◆ **Exercise goal**: Using the material below, print the line that contains "## Are these", the line that contains "## Can these", and every line in between, exactly and nothing else.

◆ **Given information**:
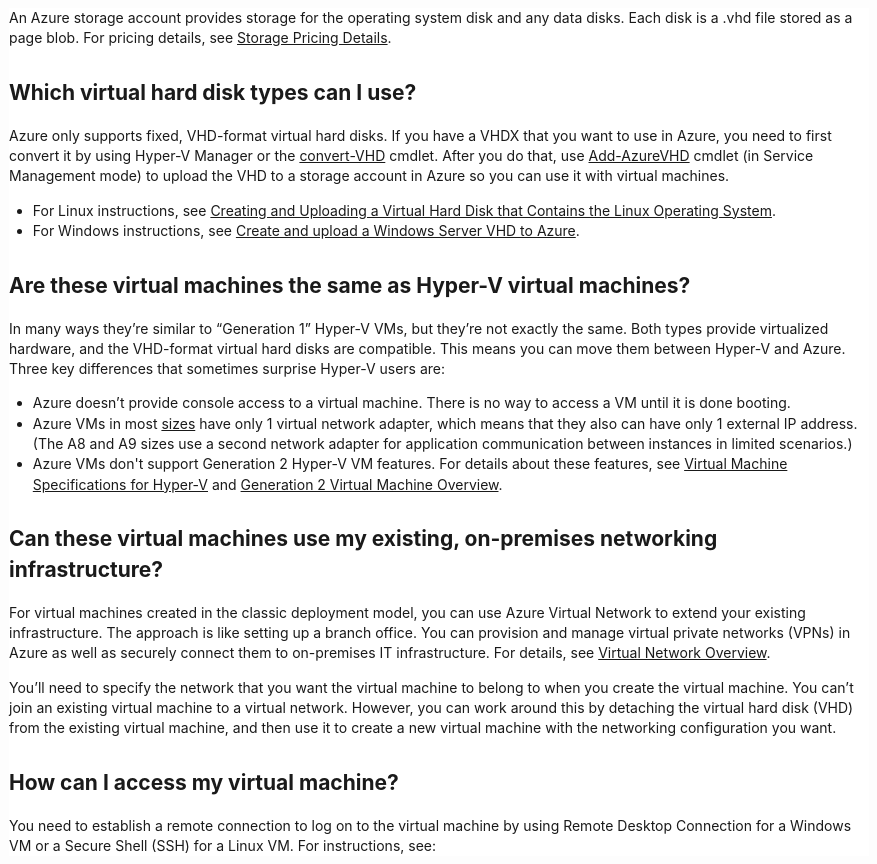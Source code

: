 An Azure storage account provides storage for the operating system disk and any data disks. Each disk is a .vhd file stored as a page blob. For pricing details, see [Storage Pricing Details](http://go.microsoft.com/fwlink/p/?LinkId=396819).

## Which virtual hard disk types can I use?
Azure only supports fixed, VHD-format virtual hard disks. If you have a VHDX that you want to use in Azure, you need to first convert it by using Hyper-V Manager or the [convert-VHD](http://go.microsoft.com/fwlink/p/?LinkId=393656) cmdlet. After you do that, use [Add-AzureVHD](https://msdn.microsoft.com/library/azure/dn495173.aspx) cmdlet (in Service Management mode) to upload the VHD to a storage account in Azure so you can use it with virtual machines.

* For Linux instructions, see [Creating and Uploading a Virtual Hard Disk that Contains the Linux Operating System](../articles/virtual-machines/virtual-machines-linux-classic-create-upload-vhd.md?toc=%2fazure%2fvirtual-machines%2flinux%2fclassic%2ftoc.json).
* For Windows instructions, see [Create and upload a Windows Server VHD to Azure](../articles/virtual-machines/windows/classic/createupload-vhd.md?toc=%2fazure%2fvirtual-machines%2fwindows%2fclassic%2ftoc.json).

## Are these virtual machines the same as Hyper-V virtual machines?
In many ways they’re similar to “Generation 1” Hyper-V VMs, but they’re not exactly the same. Both types provide virtualized hardware, and the VHD-format virtual hard disks are compatible. This means you can move them between Hyper-V and Azure. Three key differences that sometimes surprise Hyper-V users are:

* Azure doesn’t provide console access to a virtual machine. There is no way to access a VM until it is done booting.
* Azure VMs in most [sizes](../articles/virtual-machines/virtual-machines-linux-sizes.md?toc=%2fazure%2fvirtual-machines%2flinux%2ftoc.json) have only 1 virtual network adapter, which means that they also can have only 1 external IP address. (The A8 and A9 sizes use a second network adapter for application communication between instances in limited scenarios.)
* Azure VMs don't support Generation 2 Hyper-V VM features. For details about these features, see [Virtual Machine Specifications for Hyper-V](http://technet.microsoft.com/library/dn592184.aspx) and [Generation 2 Virtual Machine Overview](https://technet.microsoft.com/library/dn282285.aspx).

## Can these virtual machines use my existing, on-premises networking infrastructure?
For virtual machines created in the classic deployment model, you can use Azure Virtual Network to extend your existing infrastructure. The approach is like setting up a branch office. You can provision and manage virtual private networks (VPNs) in Azure as well as securely connect them to on-premises IT infrastructure. For details, see [Virtual Network Overview](../articles/virtual-network/virtual-networks-overview.md).

You’ll need to specify the network that you want the virtual machine to belong to when you create the virtual machine. You can’t join an existing virtual machine to a virtual network. However, you can work around this by detaching the virtual hard disk (VHD) from the existing virtual machine, and then use it to create a new virtual machine with the networking configuration you want.

## How can I access  my virtual machine?
You need to establish a remote connection to log on to the virtual machine by using Remote Desktop Connection for a Windows VM or a Secure Shell (SSH) for a Linux VM. For instructions, see:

◆ **Completed exercise**:
## Are these virtual machines the same as Hyper-V virtual machines?
In many ways they’re similar to “Generation 1” Hyper-V VMs, but they’re not exactly the same. Both types provide virtualized hardware, and the VHD-format virtual hard disks are compatible. This means you can move them between Hyper-V and Azure. Three key differences that sometimes surprise Hyper-V users are:

* Azure doesn’t provide console access to a virtual machine. There is no way to access a VM until it is done booting.
* Azure VMs in most [sizes](../articles/virtual-machines/virtual-machines-linux-sizes.md?toc=%2fazure%2fvirtual-machines%2flinux%2ftoc.json) have only 1 virtual network adapter, which means that they also can have only 1 external IP address. (The A8 and A9 sizes use a second network adapter for application communication between instances in limited scenarios.)
* Azure VMs don't support Generation 2 Hyper-V VM features. For details about these features, see [Virtual Machine Specifications for Hyper-V](http://technet.microsoft.com/library/dn592184.aspx) and [Generation 2 Virtual Machine Overview](https://technet.microsoft.com/library/dn282285.aspx).

## Can these virtual machines use my existing, on-premises networking infrastructure?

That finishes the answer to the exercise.